The tension between these two types of change could be seen as a manifestation of Conway’s Law. I also believe that this tension is why n-tier applications tend towards a layer count of 3 and above. Adding layers can be the simplest way to turn what appears to be a horrible sweeping change. For instance you can use the MVC pattern to separate the UI from the DAL. The danger now is that you now have more work to do when a change comes along that will effect the endpoints of your application. If the user demands that second address, then the PersonView, the PersonController, the PersonModel, the PersonService, the AddressRepository, the AddressAdapter and the Address and Person Table will need to be changed. Oh I wish we had only 2 layers again.
However, the moment that the Address needs to be formatted differently, depending on which view the user is using, you will thank yourself for having that PersonController there.
It is clear to me that, both types of maintenance changes occur and both need to be allowed for. Dismissing one type over the other is a mistake. Favouring less layers to account for the 50 columns you know the user is going to add is as foolish as over engineering a solution to protect oneself from imaginary gremlins.
Another point is that there are already so many layers in an application, and that can be seen from two perspectives: that one more layer wont hurt, or that one more will be the straw that breaks the camels back.
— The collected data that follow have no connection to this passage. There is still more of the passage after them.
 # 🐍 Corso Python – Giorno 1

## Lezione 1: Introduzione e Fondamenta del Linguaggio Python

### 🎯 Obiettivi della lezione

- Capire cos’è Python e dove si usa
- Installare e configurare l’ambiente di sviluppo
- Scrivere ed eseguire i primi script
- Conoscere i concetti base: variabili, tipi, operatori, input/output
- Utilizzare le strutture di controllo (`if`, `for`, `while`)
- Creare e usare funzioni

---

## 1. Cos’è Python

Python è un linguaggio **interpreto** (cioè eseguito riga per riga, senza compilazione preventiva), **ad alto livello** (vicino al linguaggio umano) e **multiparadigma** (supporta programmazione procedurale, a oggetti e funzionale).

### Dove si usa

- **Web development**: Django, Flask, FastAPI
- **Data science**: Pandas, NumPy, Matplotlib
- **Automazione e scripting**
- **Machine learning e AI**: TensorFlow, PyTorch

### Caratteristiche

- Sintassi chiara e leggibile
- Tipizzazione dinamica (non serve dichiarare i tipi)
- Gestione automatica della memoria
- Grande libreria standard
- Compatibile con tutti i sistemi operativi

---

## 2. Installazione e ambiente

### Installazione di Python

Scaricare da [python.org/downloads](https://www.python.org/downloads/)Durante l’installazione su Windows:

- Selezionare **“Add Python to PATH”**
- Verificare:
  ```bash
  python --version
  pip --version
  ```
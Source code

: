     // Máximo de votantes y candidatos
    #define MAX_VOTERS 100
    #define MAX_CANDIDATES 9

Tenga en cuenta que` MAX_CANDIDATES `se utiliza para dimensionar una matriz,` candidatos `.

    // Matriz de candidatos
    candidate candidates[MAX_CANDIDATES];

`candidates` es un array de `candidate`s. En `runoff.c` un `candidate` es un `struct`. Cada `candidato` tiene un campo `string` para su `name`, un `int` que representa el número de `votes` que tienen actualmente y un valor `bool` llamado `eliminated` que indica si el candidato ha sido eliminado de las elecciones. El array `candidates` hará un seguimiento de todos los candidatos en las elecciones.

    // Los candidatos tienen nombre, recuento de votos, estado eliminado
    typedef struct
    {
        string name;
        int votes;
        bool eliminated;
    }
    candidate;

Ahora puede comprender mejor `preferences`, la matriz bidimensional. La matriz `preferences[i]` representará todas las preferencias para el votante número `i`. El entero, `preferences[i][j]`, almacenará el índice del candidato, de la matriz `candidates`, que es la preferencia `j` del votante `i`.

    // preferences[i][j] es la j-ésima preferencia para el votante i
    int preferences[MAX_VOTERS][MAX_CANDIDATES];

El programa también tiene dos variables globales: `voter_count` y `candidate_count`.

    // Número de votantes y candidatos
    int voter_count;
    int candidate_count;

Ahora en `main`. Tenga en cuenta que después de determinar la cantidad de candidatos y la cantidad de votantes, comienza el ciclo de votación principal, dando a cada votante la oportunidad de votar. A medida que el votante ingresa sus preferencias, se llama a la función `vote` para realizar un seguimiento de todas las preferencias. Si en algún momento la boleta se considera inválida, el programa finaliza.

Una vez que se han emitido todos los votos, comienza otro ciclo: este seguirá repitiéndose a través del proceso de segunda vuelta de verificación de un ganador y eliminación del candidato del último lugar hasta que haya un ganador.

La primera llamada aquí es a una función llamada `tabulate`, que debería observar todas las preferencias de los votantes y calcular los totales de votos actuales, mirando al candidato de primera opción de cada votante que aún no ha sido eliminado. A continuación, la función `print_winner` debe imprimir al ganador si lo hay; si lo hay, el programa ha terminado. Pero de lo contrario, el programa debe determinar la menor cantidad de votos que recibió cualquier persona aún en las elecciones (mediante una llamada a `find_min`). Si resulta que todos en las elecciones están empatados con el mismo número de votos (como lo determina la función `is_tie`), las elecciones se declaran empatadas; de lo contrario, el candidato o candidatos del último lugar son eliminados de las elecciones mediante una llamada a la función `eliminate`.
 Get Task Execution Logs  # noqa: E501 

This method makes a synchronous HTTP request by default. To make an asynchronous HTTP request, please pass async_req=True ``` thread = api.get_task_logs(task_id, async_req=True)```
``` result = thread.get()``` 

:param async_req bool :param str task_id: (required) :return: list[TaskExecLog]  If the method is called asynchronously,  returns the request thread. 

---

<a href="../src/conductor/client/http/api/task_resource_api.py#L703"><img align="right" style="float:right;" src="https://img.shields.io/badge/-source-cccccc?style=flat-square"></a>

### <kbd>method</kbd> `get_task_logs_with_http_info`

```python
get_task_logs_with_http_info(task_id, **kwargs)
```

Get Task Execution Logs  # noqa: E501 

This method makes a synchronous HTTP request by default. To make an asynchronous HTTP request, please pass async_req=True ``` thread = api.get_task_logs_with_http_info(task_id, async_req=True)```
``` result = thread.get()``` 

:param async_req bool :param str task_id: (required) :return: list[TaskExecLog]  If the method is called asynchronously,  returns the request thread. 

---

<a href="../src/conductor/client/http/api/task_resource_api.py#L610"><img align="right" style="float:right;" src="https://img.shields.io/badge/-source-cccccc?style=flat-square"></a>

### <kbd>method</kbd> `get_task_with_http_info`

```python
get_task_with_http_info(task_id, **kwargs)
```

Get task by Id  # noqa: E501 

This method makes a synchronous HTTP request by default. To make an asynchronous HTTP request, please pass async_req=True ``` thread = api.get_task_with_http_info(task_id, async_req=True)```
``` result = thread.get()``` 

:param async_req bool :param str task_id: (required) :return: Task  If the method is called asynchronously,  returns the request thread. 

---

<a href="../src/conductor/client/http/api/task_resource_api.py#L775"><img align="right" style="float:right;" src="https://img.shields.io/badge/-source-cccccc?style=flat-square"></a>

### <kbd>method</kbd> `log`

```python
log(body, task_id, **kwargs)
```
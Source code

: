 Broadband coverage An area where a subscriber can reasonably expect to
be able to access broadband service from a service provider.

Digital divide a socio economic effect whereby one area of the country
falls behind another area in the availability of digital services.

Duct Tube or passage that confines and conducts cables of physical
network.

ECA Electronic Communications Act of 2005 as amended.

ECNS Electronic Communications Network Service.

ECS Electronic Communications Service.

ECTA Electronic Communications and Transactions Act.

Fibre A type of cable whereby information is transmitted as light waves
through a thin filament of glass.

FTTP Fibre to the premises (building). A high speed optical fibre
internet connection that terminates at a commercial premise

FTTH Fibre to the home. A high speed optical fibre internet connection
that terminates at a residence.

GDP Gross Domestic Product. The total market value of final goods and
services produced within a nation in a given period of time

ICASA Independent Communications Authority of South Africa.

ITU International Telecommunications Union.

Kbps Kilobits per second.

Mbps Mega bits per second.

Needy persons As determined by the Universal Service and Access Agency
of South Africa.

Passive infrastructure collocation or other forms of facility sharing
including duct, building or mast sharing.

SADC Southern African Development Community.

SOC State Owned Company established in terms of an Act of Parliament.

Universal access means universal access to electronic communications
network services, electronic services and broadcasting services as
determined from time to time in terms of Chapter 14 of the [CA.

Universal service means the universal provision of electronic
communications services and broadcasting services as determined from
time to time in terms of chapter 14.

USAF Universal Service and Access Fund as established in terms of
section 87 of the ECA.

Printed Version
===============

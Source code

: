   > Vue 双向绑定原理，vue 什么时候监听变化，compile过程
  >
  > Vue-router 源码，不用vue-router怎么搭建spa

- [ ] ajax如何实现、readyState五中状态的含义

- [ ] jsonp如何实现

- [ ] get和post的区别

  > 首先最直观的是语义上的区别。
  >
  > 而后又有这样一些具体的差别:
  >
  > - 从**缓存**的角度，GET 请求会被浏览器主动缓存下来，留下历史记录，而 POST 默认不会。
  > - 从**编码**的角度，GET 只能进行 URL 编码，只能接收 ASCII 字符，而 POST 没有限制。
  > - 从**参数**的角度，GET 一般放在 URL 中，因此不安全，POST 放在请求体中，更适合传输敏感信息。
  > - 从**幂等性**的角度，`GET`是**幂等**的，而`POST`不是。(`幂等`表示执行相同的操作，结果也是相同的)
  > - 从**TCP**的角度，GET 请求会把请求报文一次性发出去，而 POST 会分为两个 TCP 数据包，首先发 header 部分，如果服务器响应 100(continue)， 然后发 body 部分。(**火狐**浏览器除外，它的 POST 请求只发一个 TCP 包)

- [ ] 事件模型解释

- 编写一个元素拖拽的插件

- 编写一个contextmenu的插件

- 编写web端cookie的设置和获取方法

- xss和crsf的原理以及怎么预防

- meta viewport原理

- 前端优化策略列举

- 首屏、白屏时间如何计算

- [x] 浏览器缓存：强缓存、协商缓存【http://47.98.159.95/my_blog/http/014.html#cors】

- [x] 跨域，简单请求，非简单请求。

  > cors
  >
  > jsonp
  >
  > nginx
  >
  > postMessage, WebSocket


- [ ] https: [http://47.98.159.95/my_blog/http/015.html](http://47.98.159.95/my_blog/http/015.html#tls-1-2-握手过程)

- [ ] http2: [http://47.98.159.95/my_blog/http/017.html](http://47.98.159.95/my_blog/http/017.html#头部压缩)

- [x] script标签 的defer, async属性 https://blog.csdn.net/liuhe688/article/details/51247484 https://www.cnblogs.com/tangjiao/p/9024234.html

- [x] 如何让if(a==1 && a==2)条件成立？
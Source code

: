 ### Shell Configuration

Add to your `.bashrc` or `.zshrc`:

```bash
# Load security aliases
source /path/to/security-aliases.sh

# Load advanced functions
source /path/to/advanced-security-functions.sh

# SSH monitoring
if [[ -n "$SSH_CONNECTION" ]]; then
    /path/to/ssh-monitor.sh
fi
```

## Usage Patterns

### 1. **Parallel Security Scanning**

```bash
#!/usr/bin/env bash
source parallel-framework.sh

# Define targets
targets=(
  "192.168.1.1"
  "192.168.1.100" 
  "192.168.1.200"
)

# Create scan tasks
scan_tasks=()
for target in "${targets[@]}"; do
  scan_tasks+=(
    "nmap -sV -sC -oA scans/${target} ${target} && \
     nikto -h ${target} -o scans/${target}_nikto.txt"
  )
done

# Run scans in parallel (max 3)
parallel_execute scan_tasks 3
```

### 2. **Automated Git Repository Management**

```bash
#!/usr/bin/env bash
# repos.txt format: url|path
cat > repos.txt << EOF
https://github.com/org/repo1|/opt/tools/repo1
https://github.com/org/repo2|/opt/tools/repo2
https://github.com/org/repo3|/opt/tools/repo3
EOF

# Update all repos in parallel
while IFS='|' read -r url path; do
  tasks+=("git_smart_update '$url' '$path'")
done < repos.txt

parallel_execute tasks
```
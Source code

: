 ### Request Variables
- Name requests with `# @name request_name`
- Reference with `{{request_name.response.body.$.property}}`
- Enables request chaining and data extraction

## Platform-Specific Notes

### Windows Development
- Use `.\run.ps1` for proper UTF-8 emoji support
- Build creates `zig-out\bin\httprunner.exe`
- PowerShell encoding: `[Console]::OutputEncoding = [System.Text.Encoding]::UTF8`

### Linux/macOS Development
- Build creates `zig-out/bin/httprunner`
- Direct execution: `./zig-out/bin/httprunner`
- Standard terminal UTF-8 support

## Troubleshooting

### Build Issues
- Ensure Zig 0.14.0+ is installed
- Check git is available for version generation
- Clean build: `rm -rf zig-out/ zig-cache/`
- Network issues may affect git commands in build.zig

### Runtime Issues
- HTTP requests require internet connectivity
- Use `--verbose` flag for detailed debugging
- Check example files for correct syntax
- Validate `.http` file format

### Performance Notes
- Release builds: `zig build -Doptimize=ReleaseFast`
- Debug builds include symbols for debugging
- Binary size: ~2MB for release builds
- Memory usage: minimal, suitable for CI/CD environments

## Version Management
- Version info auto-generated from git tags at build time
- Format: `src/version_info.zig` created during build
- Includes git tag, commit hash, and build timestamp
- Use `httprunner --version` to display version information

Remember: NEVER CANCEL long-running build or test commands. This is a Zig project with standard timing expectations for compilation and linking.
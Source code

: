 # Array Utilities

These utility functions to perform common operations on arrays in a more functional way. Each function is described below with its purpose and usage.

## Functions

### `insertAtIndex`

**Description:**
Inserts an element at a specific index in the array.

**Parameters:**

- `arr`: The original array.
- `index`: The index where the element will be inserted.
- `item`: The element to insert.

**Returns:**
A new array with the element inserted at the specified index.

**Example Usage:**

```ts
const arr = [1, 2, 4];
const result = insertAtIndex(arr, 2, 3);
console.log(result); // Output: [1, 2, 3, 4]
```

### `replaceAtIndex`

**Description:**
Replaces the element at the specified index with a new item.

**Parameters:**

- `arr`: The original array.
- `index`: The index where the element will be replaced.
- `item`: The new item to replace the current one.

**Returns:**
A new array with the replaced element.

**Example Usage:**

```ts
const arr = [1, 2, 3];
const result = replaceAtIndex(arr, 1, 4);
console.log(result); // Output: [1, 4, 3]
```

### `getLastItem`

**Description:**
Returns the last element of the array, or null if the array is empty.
Its up to you.
However, a pragmatist will employ rigorous application of YAGNI. Don’t create more layers until you absolutely need them, but do not shy away from creating layers when change is on the horizon. Leaving design decisions as late as possible will ensure you learn to Say No to frivolous layers of abstraction. TDD (When Used Correctly™), SRP and IOC, will guide the developer to produce code that will cope better with change without over engineering it. Oh, and you’ll be able to join the TLA club too.